• Input data
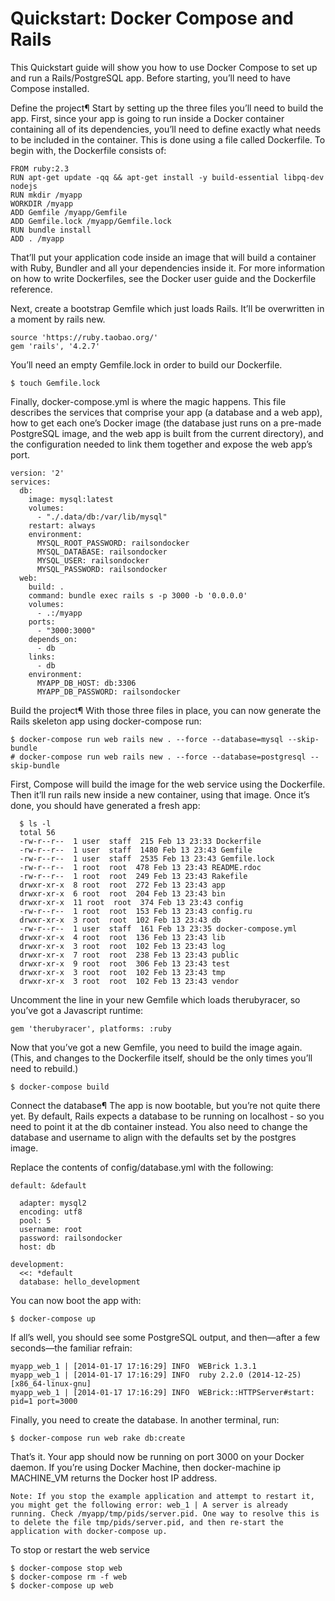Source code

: Quickstart: Docker Compose and Rails
====================================

This Quickstart guide will show you how to use Docker Compose to set up and run a Rails/PostgreSQL app. Before starting, you’ll need to have Compose installed.

Define the project¶
Start by setting up the three files you’ll need to build the app. First, since your app is going to run inside a Docker container containing all of its dependencies, you’ll need to define exactly what needs to be included in the container. This is done using a file called Dockerfile. To begin with, the Dockerfile consists of:

```
FROM ruby:2.3
RUN apt-get update -qq && apt-get install -y build-essential libpq-dev nodejs
RUN mkdir /myapp
WORKDIR /myapp
ADD Gemfile /myapp/Gemfile
ADD Gemfile.lock /myapp/Gemfile.lock
RUN bundle install
ADD . /myapp
```

That’ll put your application code inside an image that will build a container with Ruby, Bundler and all your dependencies inside it. For more information on how to write Dockerfiles, see the Docker user guide and the Dockerfile reference.

Next, create a bootstrap Gemfile which just loads Rails. It’ll be overwritten in a moment by rails new.
```
source 'https://ruby.taobao.org/'
gem 'rails', '4.2.7'
```

You’ll need an empty Gemfile.lock in order to build our Dockerfile.

```
$ touch Gemfile.lock
```



Finally, docker-compose.yml is where the magic happens. This file describes the services that comprise your app (a database and a web app), how to get each one’s Docker image (the database just runs on a pre-made PostgreSQL image, and the web app is built from the current directory), and the configuration needed to link them together and expose the web app’s port.

```
version: '2'
services:
  db:
    image: mysql:latest
    volumes:
      - "./.data/db:/var/lib/mysql"
    restart: always
    environment:
      MYSQL_ROOT_PASSWORD: railsondocker
      MYSQL_DATABASE: railsondocker
      MYSQL_USER: railsondocker
      MYSQL_PASSWORD: railsondocker
  web:
    build: .
    command: bundle exec rails s -p 3000 -b '0.0.0.0'
    volumes:
      - .:/myapp
    ports:
      - "3000:3000"
    depends_on:
      - db
    links:
      - db
    environment:
      MYAPP_DB_HOST: db:3306
      MYAPP_DB_PASSWORD: railsondocker
```

Build the project¶
With those three files in place, you can now generate the Rails skeleton app using docker-compose run:

```
$ docker-compose run web rails new . --force --database=mysql --skip-bundle
# docker-compose run web rails new . --force --database=postgresql --skip-bundle
```


First, Compose will build the image for the web service using the Dockerfile. Then it’ll run rails new inside a new container, using that image. Once it’s done, you should have generated a fresh app:


```
  $ ls -l
  total 56
  -rw-r--r--  1 user  staff  215 Feb 13 23:33 Dockerfile
  -rw-r--r--  1 user  staff  1480 Feb 13 23:43 Gemfile
  -rw-r--r--  1 user  staff  2535 Feb 13 23:43 Gemfile.lock
  -rw-r--r--  1 root  root  478 Feb 13 23:43 README.rdoc
  -rw-r--r--  1 root  root  249 Feb 13 23:43 Rakefile
  drwxr-xr-x  8 root  root  272 Feb 13 23:43 app
  drwxr-xr-x  6 root  root  204 Feb 13 23:43 bin
  drwxr-xr-x  11 root  root  374 Feb 13 23:43 config
  -rw-r--r--  1 root  root  153 Feb 13 23:43 config.ru
  drwxr-xr-x  3 root  root  102 Feb 13 23:43 db
  -rw-r--r--  1 user  staff  161 Feb 13 23:35 docker-compose.yml
  drwxr-xr-x  4 root  root  136 Feb 13 23:43 lib
  drwxr-xr-x  3 root  root  102 Feb 13 23:43 log
  drwxr-xr-x  7 root  root  238 Feb 13 23:43 public
  drwxr-xr-x  9 root  root  306 Feb 13 23:43 test
  drwxr-xr-x  3 root  root  102 Feb 13 23:43 tmp
  drwxr-xr-x  3 root  root  102 Feb 13 23:43 vendor
```



Uncomment the line in your new Gemfile which loads therubyracer, so you’ve got a Javascript runtime:





```
gem 'therubyracer', platforms: :ruby

```





Now that you’ve got a new Gemfile, you need to build the image again. (This, and changes to the Dockerfile itself, should be the only times you’ll need to rebuild.)





```
$ docker-compose build
```






Connect the database¶
The app is now bootable, but you’re not quite there yet. By default, Rails expects a database to be running on localhost - so you need to point it at the db container instead. You also need to change the database and username to align with the defaults set by the postgres image.

Replace the contents of config/database.yml with the following:

```
default: &default

  adapter: mysql2
  encoding: utf8
  pool: 5
  username: root
  password: railsondocker
  host: db

development:
  <<: *default
  database: hello_development
```

You can now boot the app with:





```
$ docker-compose up
```






If all’s well, you should see some PostgreSQL output, and then—after a few seconds—the familiar refrain:





```
myapp_web_1 | [2014-01-17 17:16:29] INFO  WEBrick 1.3.1
myapp_web_1 | [2014-01-17 17:16:29] INFO  ruby 2.2.0 (2014-12-25) [x86_64-linux-gnu]
myapp_web_1 | [2014-01-17 17:16:29] INFO  WEBrick::HTTPServer#start: pid=1 port=3000
```






Finally, you need to create the database. In another terminal, run:





```
$ docker-compose run web rake db:create
```






That’s it. Your app should now be running on port 3000 on your Docker daemon. If you’re using Docker Machine, then docker-machine ip MACHINE_VM returns the Docker host IP address.
```
Note: If you stop the example application and attempt to restart it, you might get the following error: web_1 | A server is already running. Check /myapp/tmp/pids/server.pid. One way to resolve this is to delete the file tmp/pids/server.pid, and then re-start the application with docker-compose up.
```

To stop or restart the web service

```
$ docker-compose stop web
$ docker-compose rm -f web
$ docker-compose up web
```



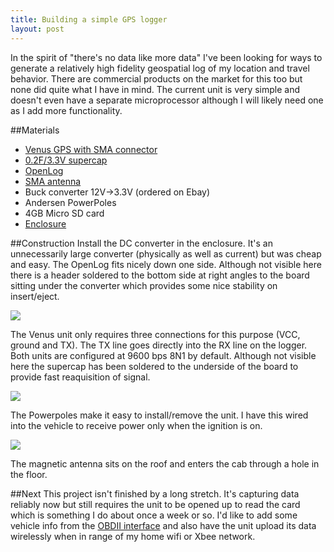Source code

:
 ```yaml
---
title: Building a simple GPS logger
layout: post
---
```

In the spirit of "there's no data like more data" I've been looking for ways to generate a relatively high fidelity geospatial log of my location and travel behavior. There are commercial products on the market for this too but none did quite what I have in mind. The current unit is very simple and doesn't even have a separate microprocessor although I will likely need one as I add more functionality.

##Materials
* [Venus GPS with SMA connector](http://www.sparkfun.com/products/11058)
* [0.2F/3.3V supercap](http://www.sparkfun.com/products/10317)
* [OpenLog](http://www.sparkfun.com/products/9530)
* [SMA antenna](http://www.sparkfun.com/products/464)
* Buck converter 12V->3.3V (ordered on Ebay)
* Andersen PowerPoles
* 4GB Micro SD card
* [Enclosure](http://www.radioshack.com/product/index.jsp?productId=2062279)

##Construction
Install the DC converter in the enclosure. It's an unnecessarily large converter (physically as well as current) but was cheap and easy. The OpenLog fits nicely down one side. Although not visible here there is a header soldered to the bottom side at right angles to the board sitting under the converter which provides some nice stability on insert/eject.

![](http://photos.andyoakley.com/photos/i-pQ5ZW4j/0/M/i-pQ5ZW4j-M.jpg)

The Venus unit only requires three connections for this purpose (VCC, ground and TX). The TX line goes directly into the RX line on the logger. Both units are configured at 9600 bps 8N1 by default. Although not visible here the supercap has been soldered to the underside of the board to provide fast reaquisition of signal. 

![](http://photos.andyoakley.com/photos/i-9vqzM7b/0/M/i-9vqzM7b-M.jpg)

The Powerpoles make it easy to install/remove the unit. I have this wired into the vehicle to receive power only when the ignition is on.

![](http://photos.andyoakley.com/photos/i-C4CWT92/0/M/i-C4CWT92-M.jpg)

The magnetic antenna sits on the roof and enters the cab through a hole in the floor.

##Next
This project isn't finished by a long stretch. It's capturing data reliably now but still requires the unit to be opened up to read the card which is something I do about once a week or so. I'd like to add some vehicle info from the [OBDII interface](http://en.wikipedia.org/wiki/OBDII) and also have the unit upload its data wirelessly when in range of my home wifi or Xbee network.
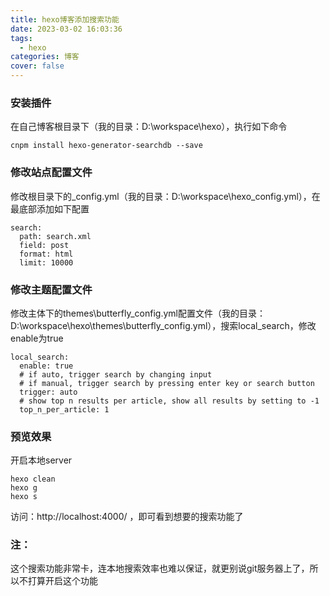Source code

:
```yaml
---
title: hexo博客添加搜索功能
date: 2023-03-02 16:03:36
tags:
  - hexo
categories: 博客
cover: false
---
```

### 安装插件
在自己博客根目录下（我的目录：D:\workspace\hexo），执行如下命令
```
cnpm install hexo-generator-searchdb --save
```

### 修改站点配置文件
修改根目录下的_config.yml（我的目录：D:\workspace\hexo_config.yml），在最底部添加如下配置
```
search:
  path: search.xml
  field: post
  format: html
  limit: 10000
```

### 修改主题配置文件
修改主体下的themes\butterfly\_config.yml配置文件（我的目录：D:\workspace\hexo\themes\butterfly\_config.yml），搜索local_search，修改enable为true
```
local_search:
  enable: true
  # if auto, trigger search by changing input
  # if manual, trigger search by pressing enter key or search button
  trigger: auto
  # show top n results per article, show all results by setting to -1
  top_n_per_article: 1
```

### 预览效果
开启本地server
```
hexo clean
hexo g
hexo s
```
访问：http://localhost:4000/ ，即可看到想要的搜索功能了

### 注：
这个搜索功能非常卡，连本地搜索效率也难以保证，就更别说git服务器上了，所以不打算开启这个功能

• Work task
Bring together all lines of the entries above in which the string "project" occurs.

• Finished exercise
Define the project¶
Build the project¶
This project isn't finished by a long stretch. It's capturing data reliably now but still requires the unit to be opened up to read the card which is something I do about once a week or so. I'd like to add some vehicle info from the [OBDII interface](http://en.wikipedia.org/wiki/OBDII) and also have the unit upload its data wirelessly when in range of my home wifi or Xbee network.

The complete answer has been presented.